So they are infallibilist. Those leaders are ignoring their staff's
criticism. And they aren't criticizing their staffs suggestions -- and
instead the leaders are just ignoring the suggestions, calling the
suggestions wrong without explaining any reasons for why they are
wrong. This is arrogance. Infallibilist thinking causes arrogance.

Its also stubbornness. And it means that flaws are being noticed (by
company staff) but are being ignored by the leader (of that company).


> Ultimately, the company ends up being a victim too, because know-it-alls aren’t just insufferable, they’re dangerous. They don’t listen, and that deafness makes it very hard for new ideas to get debated, expanded upon, or improved. No single person, no matter how smart, can take a business to its apex. For that, you need every voice to be heard.

ya that's what i just said


> 3. Acting Phony.
>
> Can you spot a phony? Of course you can – and so can your people. Indeed, if there is one widespread human capability, it is sniffing out someone who is putting on airs, pretending to be who they’re not, or just keeping their real self hidden. Yet too many leaders spend way too much time creating personas that put a wall between them and their employees. What a waste.

oh this is what the last article was talking about when the author
said that CEOs are merging their public lives with their private
lives. Merging means not having inconsistencies between the CEOs real
personality and his public persona. So that last article was saying to
be real instead of being fake. I agree.


> 4. Lacking the Guts to Differentiate.
>
> But leaders who don’t differentiate do the most damage when it comes to people. Unwilling to deliver candid, rigorous performance reviews, they give every employee the same kind of bland, mushy, “nice job” sign-off.

Fake positive reinforcement? Ya that's bad.

Honest feedback ftw.


> 5. Fixation on Results at the Expense of Values.
>
> Everyone knows that leaders deliver. Oratory and inspiration without results equal…well, a whole lot of nothing.
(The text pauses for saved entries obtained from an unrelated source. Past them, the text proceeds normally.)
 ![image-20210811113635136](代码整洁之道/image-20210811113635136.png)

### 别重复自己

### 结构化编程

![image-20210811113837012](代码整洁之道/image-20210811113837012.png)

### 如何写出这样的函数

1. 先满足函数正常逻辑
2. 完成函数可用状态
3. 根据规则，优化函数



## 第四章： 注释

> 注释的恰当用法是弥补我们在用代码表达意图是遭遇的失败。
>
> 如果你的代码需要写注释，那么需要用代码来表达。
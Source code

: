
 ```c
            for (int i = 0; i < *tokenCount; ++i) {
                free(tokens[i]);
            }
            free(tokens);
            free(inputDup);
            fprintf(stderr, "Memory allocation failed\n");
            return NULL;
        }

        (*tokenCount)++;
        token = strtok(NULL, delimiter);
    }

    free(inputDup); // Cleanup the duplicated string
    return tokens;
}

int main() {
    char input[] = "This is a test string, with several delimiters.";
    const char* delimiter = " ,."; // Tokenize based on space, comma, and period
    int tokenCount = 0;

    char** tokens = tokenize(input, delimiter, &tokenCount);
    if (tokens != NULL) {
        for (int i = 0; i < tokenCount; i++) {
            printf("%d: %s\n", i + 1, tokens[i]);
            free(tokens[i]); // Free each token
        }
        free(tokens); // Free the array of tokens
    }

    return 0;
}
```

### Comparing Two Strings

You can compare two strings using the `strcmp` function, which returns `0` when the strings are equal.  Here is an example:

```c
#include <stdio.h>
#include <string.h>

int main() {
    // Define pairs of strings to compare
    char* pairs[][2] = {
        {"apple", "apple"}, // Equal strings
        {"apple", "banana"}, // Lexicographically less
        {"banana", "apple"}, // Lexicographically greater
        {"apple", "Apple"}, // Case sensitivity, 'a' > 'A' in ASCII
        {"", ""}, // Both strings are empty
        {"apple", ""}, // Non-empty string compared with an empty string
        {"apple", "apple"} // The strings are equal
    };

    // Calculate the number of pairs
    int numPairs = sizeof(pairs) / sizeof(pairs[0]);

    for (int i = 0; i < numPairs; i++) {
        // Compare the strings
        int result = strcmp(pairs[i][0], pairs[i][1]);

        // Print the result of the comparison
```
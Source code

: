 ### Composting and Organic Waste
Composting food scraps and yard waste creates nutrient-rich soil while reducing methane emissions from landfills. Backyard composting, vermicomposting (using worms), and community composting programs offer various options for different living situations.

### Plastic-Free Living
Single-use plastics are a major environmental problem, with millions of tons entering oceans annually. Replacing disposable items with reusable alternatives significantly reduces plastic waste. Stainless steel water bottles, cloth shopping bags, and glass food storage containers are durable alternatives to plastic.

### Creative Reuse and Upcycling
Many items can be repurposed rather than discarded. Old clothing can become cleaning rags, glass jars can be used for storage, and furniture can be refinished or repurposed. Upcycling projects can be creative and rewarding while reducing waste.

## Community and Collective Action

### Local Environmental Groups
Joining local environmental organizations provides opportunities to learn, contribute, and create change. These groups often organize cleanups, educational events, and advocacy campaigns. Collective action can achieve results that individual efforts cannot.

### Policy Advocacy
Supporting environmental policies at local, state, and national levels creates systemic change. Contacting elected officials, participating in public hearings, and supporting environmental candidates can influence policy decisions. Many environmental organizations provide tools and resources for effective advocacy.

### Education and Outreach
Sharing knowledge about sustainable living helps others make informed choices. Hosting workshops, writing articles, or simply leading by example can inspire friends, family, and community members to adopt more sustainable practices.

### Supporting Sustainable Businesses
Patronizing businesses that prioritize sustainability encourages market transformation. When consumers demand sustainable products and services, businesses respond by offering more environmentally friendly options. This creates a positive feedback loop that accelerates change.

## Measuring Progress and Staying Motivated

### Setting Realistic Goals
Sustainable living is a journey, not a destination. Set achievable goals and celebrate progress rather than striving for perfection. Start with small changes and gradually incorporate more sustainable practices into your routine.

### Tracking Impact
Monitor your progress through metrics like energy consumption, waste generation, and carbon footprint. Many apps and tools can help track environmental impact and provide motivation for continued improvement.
But leaders are committing a real dereliction of duties if all they care about are the numbers. They also have to care about how those numbers came to be. Were the right behaviors practiced? Was the company’s culture of integrity honored? Were people taken care of properly? Was the law obeyed, in both letter and spirit?

Those things matter because they *do* affect "the numbers" in the long run.


> Values are a funny thing in business. Companies love to talk about them. They love to hang them up on plaques in the lobby and boast about them to potential hires and customers. But they’re meaningless if leaders don’t live and breathe them. Sometimes that can take courage. It can mean letting go of a top performer who’s a brute to his colleagues, or not promoting a star who doesn’t share her best ideas with the team. That’s hard.

No its not hard. If its a better decision, why would it be the hard
decision to make?


> 6. Skipping the Fun Part
>
> What is it about celebrating that makes managers so nervous? Maybe throwing a party doesn’t seem professional, or it makes people worry that they won’t look serious to the powers that be, or that, if things get too happy in the office, people will stop working their tails off.

lol is that what CEOs are afraid of? that's ridiculous. good work
doesn't need to be "working their tails off".


> Whatever the reason, too many leaders don’t celebrate enough. To be clear here, we do not define celebrating as conducting one of those stilted little company-orchestrated events that everyone hates, in which the whole team is marched out to a local restaurant for an evening of forced merriment when they’d rather be home. We’re talking about sending a team to Disney World with their families, or giving each team member tickets to a show or a movie, or handing each member of the team a new iPod.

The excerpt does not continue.